The legacy of these studies – in terms of approaches and methods – will guide us in mapping the relationship between visuality, visibility and the intersectional constructions of race and whiteness. This mapping will bring together all disciplinary fields, in the Humanities, Social Sciences and so-called hard sciences.

The common approach will be that of leading from an idea of race as a social construction and sematic field which is never foreclosed once and for all, resulting from the sedimentation over time of racialized images and imaginations both locally and transnationally.

***

The symposium opens the second and third sessions – out of the four that form it – to external contributions.

The second section (21 January afternoon) will be built through a call for papers. The selected papers, which can be presented either in English or in Italian, will compose one or two consecutive panels, for a total number of 6-8 papers of 15 minutes each plus discussion.

The third section (22 January morning) will be built through a call for visual contributions in Italian and English carried out by artist and scholar activists.
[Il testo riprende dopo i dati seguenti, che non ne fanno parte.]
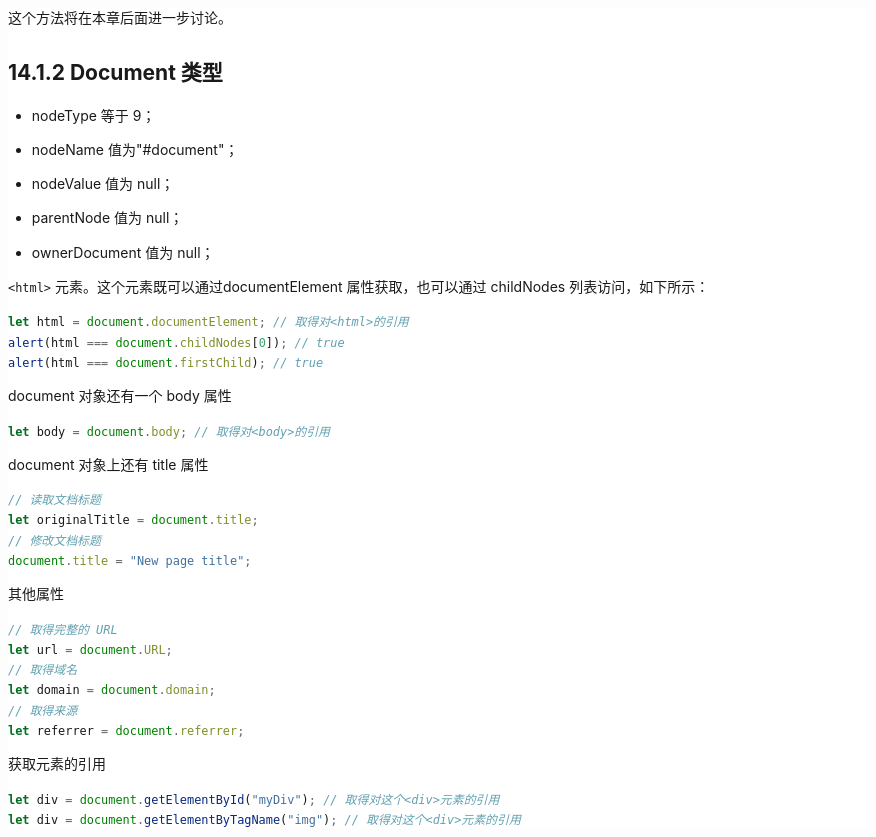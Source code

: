这个方法将在本章后面进一步讨论。



## 14.1.2 Document 类型

- nodeType 等于 9； 

- nodeName 值为"#document"； 

- nodeValue 值为 null； 

- parentNode 值为 null； 

- ownerDocument 值为 null；



`<html>` 元素。这个元素既可以通过documentElement 属性获取，也可以通过 childNodes 列表访问，如下所示：

```js
let html = document.documentElement; // 取得对<html>的引用
alert(html === document.childNodes[0]); // true 
alert(html === document.firstChild); // true
```

document 对象还有一个 body 属性

```js
let body = document.body; // 取得对<body>的引用
```

document 对象上还有 title 属性

```js
// 读取文档标题
let originalTitle = document.title; 
// 修改文档标题
document.title = "New page title";
```

其他属性

```js
// 取得完整的 URL 
let url = document.URL; 
// 取得域名
let domain = document.domain; 
// 取得来源
let referrer = document.referrer;
```



获取元素的引用

```js
let div = document.getElementById("myDiv"); // 取得对这个<div>元素的引用
let div = document.getElementByTagName("img"); // 取得对这个<div>元素的引用
```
The productions can be either in the field of visual arts or of performative arts.

Abstract – of a maximum length of 200 words preferably in Italian or English – need to be submitted to intergraceitaly@gmail.com by 15/11/2015.

—–

Relazioni plenarie

Monica Moreno Figueroa – Università di Cambridge

Anna Scacchi – Università di Padova

Il secondo simposio di InteRGRace – Interdisciplinary/Intersectional research group on Race and Racisms (FISPPA, Università di Padova) si concentra sul rapporto tra visualità e ‘razza’, visibilità e (anti)razzismo: esso si propone di esplorare l’importanza della visualizzazione e della controvisualità (Mirzoeff 2011) nelle pratiche sia di costituzione, assegnazione ed incorporamento della ‘razza’ e della bianchezza,sia di resistenza ai codici estetici egemonici e razzisti da parte dei soggetti razzializzati.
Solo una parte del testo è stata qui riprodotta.